Я по советским временам отлично помню это чувство связи между своей судьбой и судьбой страны. И этой детской памяти хватает, чтобы понять: сегодня такой связи нет. А приключения героя, болтающегося в пустоте, никому не могут быть интересны. Заметьте, что в шестой книге все начинается с проникновения магии в наш обычный мир и первая глава посвящена встрече британского премьера (!!!) с министром магии, принесшим тревожные известия. Можете себе представить что-то подобное на русским материале? Колдун в кабинете Фрадкова? Да Фрадков его взглядом превратит в жабу ― и все дела.

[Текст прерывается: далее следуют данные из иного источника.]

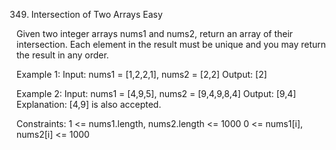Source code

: 349. Intersection of Two Arrays
Easy

Given two integer arrays nums1 and nums2, return an array of their intersection. Each element in the result must be unique and you may return the result in any order.

Example 1:
Input: nums1 = [1,2,2,1], nums2 = [2,2]
Output: [2]

Example 2:
Input: nums1 = [4,9,5], nums2 = [9,4,9,8,4]
Output: [9,4]
Explanation: [4,9] is also accepted.
 
Constraints:
1 <= nums1.length, nums2.length <= 1000
0 <= nums1[i], nums2[i] <= 1000

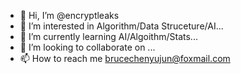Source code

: - 👋 Hi, I’m @encryptleaks
- 👀 I’m interested in Algorithm/Data Struceture/AI...
- 🌱 I’m currently learning AI/Algoithm/Stats...
- 💞️ I’m looking to collaborate on ...
- 📫 How to reach me brucechenyujun@foxmail.com 

<!---
encryptleaks/encryptleaks is a ✨ special ✨ repository because its `README.md` (this file) appears on your GitHub profile.
You can click the Preview link to take a look at your changes.
--->
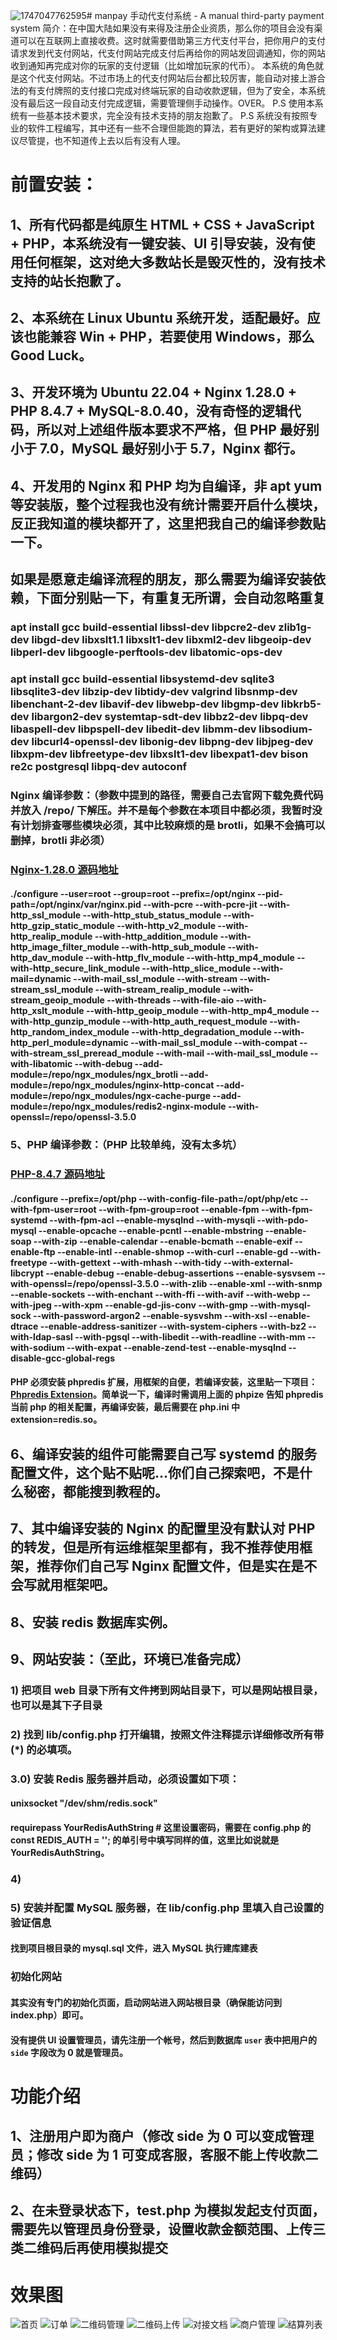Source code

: ![1747047762595](https://github.com/user-attachments/assets/7af6e440-4693-480e-8667-7215d45ed4bb)# manpay
手动代支付系统 - A manual third-party payment system
简介：在中国大陆如果没有来得及注册企业资质，那么你的项目会没有渠道可以在互联网上直接收费。这时就需要借助第三方代支付平台，把你用户的支付请求发到代支付网站，代支付网站完成支付后再给你的网站发回调通知，你的网站收到通知再完成对你的玩家的支付逻辑（比如增加玩家的代币）。
本系统的角色就是这个代支付网站。不过市场上的代支付网站后台都比较厉害，能自动对接上游合法的有支付牌照的支付接口完成对终端玩家的自动收款逻辑，但为了安全，本系统没有最后这一段自动支付完成逻辑，需要管理侧手动操作。OVER。
P.S 使用本系统有一些基本技术要求，完全没有技术支持的朋友抱歉了。
P.S 系统没有按照专业的软件工程编写，其中还有一些不合理但能跑的算法，若有更好的架构或算法建议尽管提，也不知道传上去以后有没有人理。
# 前置安装：
## 1、所有代码都是纯原生 HTML + CSS + JavaScript + PHP，本系统没有一键安装、UI 引导安装，没有使用任何框架，这对绝大多数站长是毁灭性的，没有技术支持的站长抱歉了。
## 2、本系统在 Linux Ubuntu 系统开发，适配最好。应该也能兼容 Win + PHP，若要使用 Windows，那么 Good Luck。
## 3、开发环境为 Ubuntu 22.04 + Nginx 1.28.0 + PHP 8.4.7 + MySQL-8.0.40，没有奇怪的逻辑代码，所以对上述组件版本要求不严格，但 PHP 最好别小于 7.0，MySQL 最好别小于 5.7，Nginx 都行。
## 4、开发用的 Nginx 和 PHP 均为自编译，非 apt yum 等安装版，整个过程我也没有统计需要开启什么模块，反正我知道的模块都开了，这里把我自己的编译参数贴一下。
## 如果是愿意走编译流程的朋友，那么需要为编译安装依赖，下面分别贴一下，有重复无所谓，会自动忽略重复
### apt install gcc build-essential libssl-dev libpcre2-dev zlib1g-dev libgd-dev libxslt1.1 libxslt1-dev libxml2-dev libgeoip-dev libperl-dev libgoogle-perftools-dev libatomic-ops-dev
### apt install gcc build-essential libsystemd-dev sqlite3 libsqlite3-dev libzip-dev libtidy-dev valgrind libsnmp-dev libenchant-2-dev libavif-dev libwebp-dev libgmp-dev libkrb5-dev libargon2-dev systemtap-sdt-dev libbz2-dev libpq-dev libaspell-dev libpspell-dev libedit-dev libmm-dev libsodium-dev libcurl4-openssl-dev libonig-dev libpng-dev libjpeg-dev libxpm-dev libfreetype-dev libxslt1-dev libexpat1-dev bison re2c postgresql libpq-dev autoconf
### Nginx 编译参数：（参数中提到的路径，需要自己去官网下载免费代码并放入 /repo/ 下解压。并不是每个参数在本项目中都必须，我暂时没有计划排查哪些模块必须，其中比较麻烦的是 brotli，如果不会搞可以删掉，brotli 非必须）
### [Nginx-1.28.0 源码地址](https://nginx.org/download/nginx-1.28.0.tar.gz)
#### ./configure --user=root --group=root --prefix=/opt/nginx --pid-path=/opt/nginx/var/nginx.pid --with-pcre --with-pcre-jit --with-http_ssl_module --with-http_stub_status_module --with-http_gzip_static_module --with-http_v2_module --with-http_realip_module --with-http_addition_module --with-http_image_filter_module --with-http_sub_module --with-http_dav_module --with-http_flv_module --with-http_mp4_module --with-http_secure_link_module --with-http_slice_module --with-mail=dynamic --with-mail_ssl_module --with-stream --with-stream_ssl_module --with-stream_realip_module --with-stream_geoip_module --with-threads --with-file-aio --with-http_xslt_module --with-http_geoip_module --with-http_mp4_module --with-http_gunzip_module --with-http_auth_request_module --with-http_random_index_module --with-http_degradation_module --with-http_perl_module=dynamic --with-mail_ssl_module --with-compat --with-stream_ssl_preread_module --with-mail --with-mail_ssl_module --with-libatomic --with-debug --add-module=/repo/ngx_modules/ngx_brotli --add-module=/repo/ngx_modules/nginx-http-concat --add-module=/repo/ngx_modules/ngx-cache-purge --add-module=/repo/ngx_modules/redis2-nginx-module --with-openssl=/repo/openssl-3.5.0
### 5、PHP 编译参数：（PHP 比较单纯，没有太多坑）
### [PHP-8.4.7 源码地址](https://www.php.net/distributions/php-8.4.7.tar.gz)
#### ./configure --prefix=/opt/php --with-config-file-path=/opt/php/etc --with-fpm-user=root --with-fpm-group=root --enable-fpm --with-fpm-systemd --with-fpm-acl --enable-mysqlnd --with-mysqli --with-pdo-mysql --enable-opcache --enable-pcntl --enable-mbstring --enable-soap --with-zip --enable-calendar --enable-bcmath --enable-exif --enable-ftp --enable-intl --enable-shmop --with-curl --enable-gd --with-freetype --with-gettext --with-mhash --with-tidy --with-external-libcrypt --enable-debug --enable-debug-assertions --enable-sysvsem --with-openssl=/repo/openssl-3.5.0 --with-zlib --enable-xml --with-snmp --enable-sockets --with-enchant --with-ffi --with-avif --with-webp --with-jpeg --with-xpm --enable-gd-jis-conv --with-gmp --with-mysql-sock --with-password-argon2 --enable-sysvshm --with-xsl --enable-dtrace --enable-address-sanitizer --with-system-ciphers --with-bz2 --with-ldap-sasl --with-pgsql --with-libedit --with-readline --with-mm --with-sodium --with-expat --enable-zend-test --enable-mysqlnd --disable-gcc-global-regs
#### PHP 必须安装 phpredis 扩展，用框架的自便，若编译安装，这里贴一下项目：[Phpredis Extension](https://github.com/phpredis/phpredis)。简单说一下，编译时需调用上面的 phpize 告知 phpredis 当前 php 的相关配置，再编译安装，最后需要在 php.ini 中 extension=redis.so。
## 6、编译安装的组件可能需要自己写 systemd 的服务配置文件，这个贴不贴呢...你们自己探索吧，不是什么秘密，都能搜到教程的。
## 7、其中编译安装的 Nginx 的配置里没有默认对 PHP 的转发，但是所有运维框架里都有，我不推荐使用框架，推荐你们自己写 Nginx 配置文件，但是实在是不会写就用框架吧。
## 8、安装 redis 数据库实例。
## 9、网站安装：（至此，环境已准备完成）
### 1) 把项目 web 目录下所有文件拷到网站目录下，可以是网站根目录，也可以是其下子目录
### 2) 找到 lib/config.php 打开编辑，按照文件注释提示详细修改所有带 (*) 的必填项。
### 3.0) 安装 Redis 服务器并启动，必须设置如下项：
#### unixsocket "/dev/shm/redis.sock"
#### requirepass YourRedisAuthString # 这里设置密码，需要在 config.php 的 const REDIS_AUTH = ''; 的单引号中填写同样的值，这里比如说就是 YourRedisAuthString。
### 4) 
### 5) 安装并配置 MySQL 服务器，在 lib/config.php 里填入自己设置的验证信息
#### 找到项目根目录的 mysql.sql 文件，进入 MySQL 执行建库建表
### 初始化网站
#### 其实没有专门的初始化页面，启动网站进入网站根目录（确保能访问到 index.php）即可。
#### 没有提供 UI 设置管理员，请先注册一个帐号，然后到数据库 `user` 表中把用户的 `side` 字段改为 0 就是管理员。
# 功能介绍
## 1、注册用户即为商户（修改 side 为 0 可以变成管理员；修改 side 为 1 可变成客服，客服不能上传收款二维码）
## 2、在未登录状态下，test.php 为模拟发起支付页面，需要先以管理员身份登录，设置收款金额范围、上传三类二维码后再使用模拟提交
# 效果图
![首页](https://img.vickygames.cn/manpay/index.jpg)
![订单](https://img.vickygames.cn/manpay/order.jpg)
![二维码管理](https://img.vickygames.cn/manpay/qr-admin.jpg)
![二维码上传](https://img.vickygames.cn/manpay/qr-upload.jpg)
![对接文档](https://img.vickygames.cn/manpay/api-doc.jpg)
![商户管理](https://img.vickygames.cn/manpay/merch-admin.jpg)
![结算列表](https://img.vickygames.cn/manpay/settle-show.jpg)
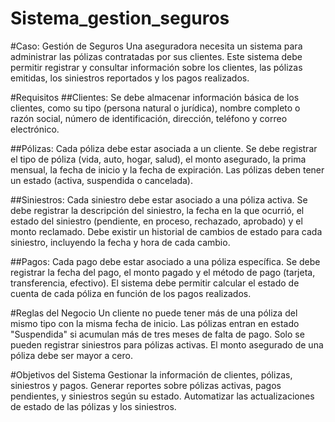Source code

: # Sistema_gestion_seguros

#Caso: Gestión de Seguros
Una aseguradora necesita un sistema para administrar las pólizas contratadas por sus clientes. Este sistema debe permitir registrar y consultar información sobre los clientes, las pólizas emitidas, los siniestros reportados y los pagos realizados.

#Requisitos
##Clientes:
Se debe almacenar información básica de los clientes, como su tipo (persona natural o jurídica), nombre completo o razón social, número de identificación, dirección, teléfono y correo electrónico.

##Pólizas:
Cada póliza debe estar asociada a un cliente.
Se debe registrar el tipo de póliza (vida, auto, hogar, salud), el monto asegurado, la prima mensual, la fecha de inicio y la fecha de expiración.
Las pólizas deben tener un estado (activa, suspendida o cancelada).

##Siniestros:
Cada siniestro debe estar asociado a una póliza activa.
Se debe registrar la descripción del siniestro, la fecha en la que ocurrió, el estado del siniestro (pendiente, en proceso, rechazado, aprobado) y el monto reclamado.
Debe existir un historial de cambios de estado para cada siniestro, incluyendo la fecha y hora de cada cambio.

##Pagos:
Cada pago debe estar asociado a una póliza específica.
Se debe registrar la fecha del pago, el monto pagado y el método de pago (tarjeta, transferencia, efectivo).
El sistema debe permitir calcular el estado de cuenta de cada póliza en función de los pagos realizados.

#Reglas del Negocio
Un cliente no puede tener más de una póliza del mismo tipo con la misma fecha de inicio.
Las pólizas entran en estado "Suspendida" si acumulan más de tres meses de falta de pago.
Solo se pueden registrar siniestros para pólizas activas.
El monto asegurado de una póliza debe ser mayor a cero.

#Objetivos del Sistema
Gestionar la información de clientes, pólizas, siniestros y pagos.
Generar reportes sobre pólizas activas, pagos pendientes, y siniestros según su estado.
Automatizar las actualizaciones de estado de las pólizas y los siniestros.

Чтобы современная русская сказка имела успех, она должна быть организована как странствие, в русской традиции. Кинг попробовал так построить «Темную башню» ― хороший цикл, но, в общем, не имевший того успеха: Кинг привык делать деньги на описании страшных и некомфортных миров, а чтобы ребенок хотел прочитать сагу, в ней должен быть уютный и прекрасный мир, в котором хочется жить. Домик Карлсона. Муми-долина с домиком Муми-семейства. Готическая волшебная школа Хоггвартс.
Тот, кто сумеет построить такой мир на русском материале, выдумать не кровавую и не арктическую, свободную от квасного и сусального духа русскую утопию и четко угадать главные опасности, подстерегающие сегодня Россию, ― как раз и станет автором русского аналога «Гарри Поттера» и покорит все сердца без всякого особенного пиара.
Впрочем, зачем такому человеку мелочиться? Я бы на его месте сразу возглавил страну.